> DATASET EXCERPTS:
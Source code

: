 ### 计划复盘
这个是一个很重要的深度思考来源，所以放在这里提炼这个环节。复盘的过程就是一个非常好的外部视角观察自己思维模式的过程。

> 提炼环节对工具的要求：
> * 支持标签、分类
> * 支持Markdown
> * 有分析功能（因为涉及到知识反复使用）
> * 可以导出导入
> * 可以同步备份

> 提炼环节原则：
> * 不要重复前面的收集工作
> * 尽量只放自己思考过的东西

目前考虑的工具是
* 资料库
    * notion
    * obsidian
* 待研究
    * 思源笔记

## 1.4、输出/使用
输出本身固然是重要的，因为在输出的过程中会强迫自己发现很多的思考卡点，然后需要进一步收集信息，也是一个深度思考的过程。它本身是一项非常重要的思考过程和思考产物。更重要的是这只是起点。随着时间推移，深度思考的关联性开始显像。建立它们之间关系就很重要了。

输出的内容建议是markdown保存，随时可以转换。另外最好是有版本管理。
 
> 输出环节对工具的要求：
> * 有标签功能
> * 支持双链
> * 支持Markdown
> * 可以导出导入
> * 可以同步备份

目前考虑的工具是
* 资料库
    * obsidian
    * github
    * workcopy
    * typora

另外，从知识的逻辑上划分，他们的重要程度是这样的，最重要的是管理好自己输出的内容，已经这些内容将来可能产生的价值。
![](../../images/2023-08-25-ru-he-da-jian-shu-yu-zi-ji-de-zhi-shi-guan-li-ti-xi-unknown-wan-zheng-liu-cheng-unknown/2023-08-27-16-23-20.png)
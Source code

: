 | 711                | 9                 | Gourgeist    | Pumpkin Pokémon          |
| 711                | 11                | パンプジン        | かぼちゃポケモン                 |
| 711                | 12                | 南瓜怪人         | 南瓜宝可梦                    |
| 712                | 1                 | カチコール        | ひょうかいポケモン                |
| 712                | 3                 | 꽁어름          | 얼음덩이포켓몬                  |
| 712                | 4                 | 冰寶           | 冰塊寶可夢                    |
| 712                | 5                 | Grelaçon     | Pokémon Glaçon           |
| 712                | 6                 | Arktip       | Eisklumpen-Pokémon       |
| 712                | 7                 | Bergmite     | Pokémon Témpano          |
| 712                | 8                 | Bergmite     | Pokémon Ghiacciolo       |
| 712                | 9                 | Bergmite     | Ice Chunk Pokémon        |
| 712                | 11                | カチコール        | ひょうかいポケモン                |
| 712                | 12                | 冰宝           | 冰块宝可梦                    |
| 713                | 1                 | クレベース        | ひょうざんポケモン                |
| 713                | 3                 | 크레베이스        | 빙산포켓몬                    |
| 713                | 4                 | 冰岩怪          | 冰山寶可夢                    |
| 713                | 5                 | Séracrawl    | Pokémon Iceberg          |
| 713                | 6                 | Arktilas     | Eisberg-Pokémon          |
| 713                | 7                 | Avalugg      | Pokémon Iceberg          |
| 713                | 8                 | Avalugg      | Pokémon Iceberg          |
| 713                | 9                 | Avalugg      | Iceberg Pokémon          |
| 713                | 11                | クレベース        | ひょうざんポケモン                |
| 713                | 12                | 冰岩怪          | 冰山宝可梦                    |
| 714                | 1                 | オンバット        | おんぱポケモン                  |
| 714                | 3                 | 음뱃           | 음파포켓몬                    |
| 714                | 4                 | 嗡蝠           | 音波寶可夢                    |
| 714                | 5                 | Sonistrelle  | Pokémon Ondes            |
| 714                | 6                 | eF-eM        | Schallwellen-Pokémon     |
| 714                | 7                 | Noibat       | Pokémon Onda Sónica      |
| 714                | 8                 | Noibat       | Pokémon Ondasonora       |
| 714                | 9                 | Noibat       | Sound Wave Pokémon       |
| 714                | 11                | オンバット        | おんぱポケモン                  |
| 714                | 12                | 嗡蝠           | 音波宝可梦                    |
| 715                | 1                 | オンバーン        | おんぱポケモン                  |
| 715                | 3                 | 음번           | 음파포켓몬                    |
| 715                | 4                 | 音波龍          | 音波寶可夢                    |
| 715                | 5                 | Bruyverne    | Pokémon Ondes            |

> EXERCISE PROMPT:
Print the material above once more, exactly.

> THE ANSWER:
Source code

: ### 计划复盘
这个是一个很重要的深度思考来源，所以放在这里提炼这个环节。复盘的过程就是一个非常好的外部视角观察自己思维模式的过程。

> 提炼环节对工具的要求：
> * 支持标签、分类
> * 支持Markdown
> * 有分析功能（因为涉及到知识反复使用）
> * 可以导出导入
> * 可以同步备份

> 提炼环节原则：
> * 不要重复前面的收集工作
> * 尽量只放自己思考过的东西

目前考虑的工具是
* 资料库
    * notion
    * obsidian
* 待研究
    * 思源笔记

## 1.4、输出/使用
输出本身固然是重要的，因为在输出的过程中会强迫自己发现很多的思考卡点，然后需要进一步收集信息，也是一个深度思考的过程。它本身是一项非常重要的思考过程和思考产物。更重要的是这只是起点。随着时间推移，深度思考的关联性开始显像。建立它们之间关系就很重要了。

输出的内容建议是markdown保存，随时可以转换。另外最好是有版本管理。
 
> 输出环节对工具的要求：
> * 有标签功能
> * 支持双链
> * 支持Markdown
> * 可以导出导入
> * 可以同步备份

目前考虑的工具是
* 资料库
    * obsidian
    * github
    * workcopy
    * typora

另外，从知识的逻辑上划分，他们的重要程度是这样的，最重要的是管理好自己输出的内容，已经这些内容将来可能产生的价值。
![](../../images/2023-08-25-ru-he-da-jian-shu-yu-zi-ji-de-zhi-shi-guan-li-ti-xi-unknown-wan-zheng-liu-cheng-unknown/2023-08-27-16-23-20.png)
Source code

: | 711                | 9                 | Gourgeist    | Pumpkin Pokémon          |
| 711                | 11                | パンプジン        | かぼちゃポケモン                 |
| 711                | 12                | 南瓜怪人         | 南瓜宝可梦                    |
| 712                | 1                 | カチコール        | ひょうかいポケモン                |
| 712                | 3                 | 꽁어름          | 얼음덩이포켓몬                  |
| 712                | 4                 | 冰寶           | 冰塊寶可夢                    |
| 712                | 5                 | Grelaçon     | Pokémon Glaçon           |
| 712                | 6                 | Arktip       | Eisklumpen-Pokémon       |
| 712                | 7                 | Bergmite     | Pokémon Témpano          |
| 712                | 8                 | Bergmite     | Pokémon Ghiacciolo       |
| 712                | 9                 | Bergmite     | Ice Chunk Pokémon        |
| 712                | 11                | カチコール        | ひょうかいポケモン                |
| 712                | 12                | 冰宝           | 冰块宝可梦                    |
| 713                | 1                 | クレベース        | ひょうざんポケモン                |
| 713                | 3                 | 크레베이스        | 빙산포켓몬                    |
| 713                | 4                 | 冰岩怪          | 冰山寶可夢                    |
| 713                | 5                 | Séracrawl    | Pokémon Iceberg          |
| 713                | 6                 | Arktilas     | Eisberg-Pokémon          |
| 713                | 7                 | Avalugg      | Pokémon Iceberg          |
| 713                | 8                 | Avalugg      | Pokémon Iceberg          |
| 713                | 9                 | Avalugg      | Iceberg Pokémon          |
| 713                | 11                | クレベース        | ひょうざんポケモン                |
| 713                | 12                | 冰岩怪          | 冰山宝可梦                    |
| 714                | 1                 | オンバット        | おんぱポケモン                  |
| 714                | 3                 | 음뱃           | 음파포켓몬                    |
| 714                | 4                 | 嗡蝠           | 音波寶可夢                    |
| 714                | 5                 | Sonistrelle  | Pokémon Ondes            |
| 714                | 6                 | eF-eM        | Schallwellen-Pokémon     |
| 714                | 7                 | Noibat       | Pokémon Onda Sónica      |
| 714                | 8                 | Noibat       | Pokémon Ondasonora       |
| 714                | 9                 | Noibat       | Sound Wave Pokémon       |
| 714                | 11                | オンバット        | おんぱポケモン                  |
| 714                | 12                | 嗡蝠           | 音波宝可梦                    |
| 715                | 1                 | オンバーン        | おんぱポケモン                  |
| 715                | 3                 | 음번           | 음파포켓몬                    |
| 715                | 4                 | 音波龍          | 音波寶可夢                    |
| 715                | 5                 | Bruyverne    | Pokémon Ondes            |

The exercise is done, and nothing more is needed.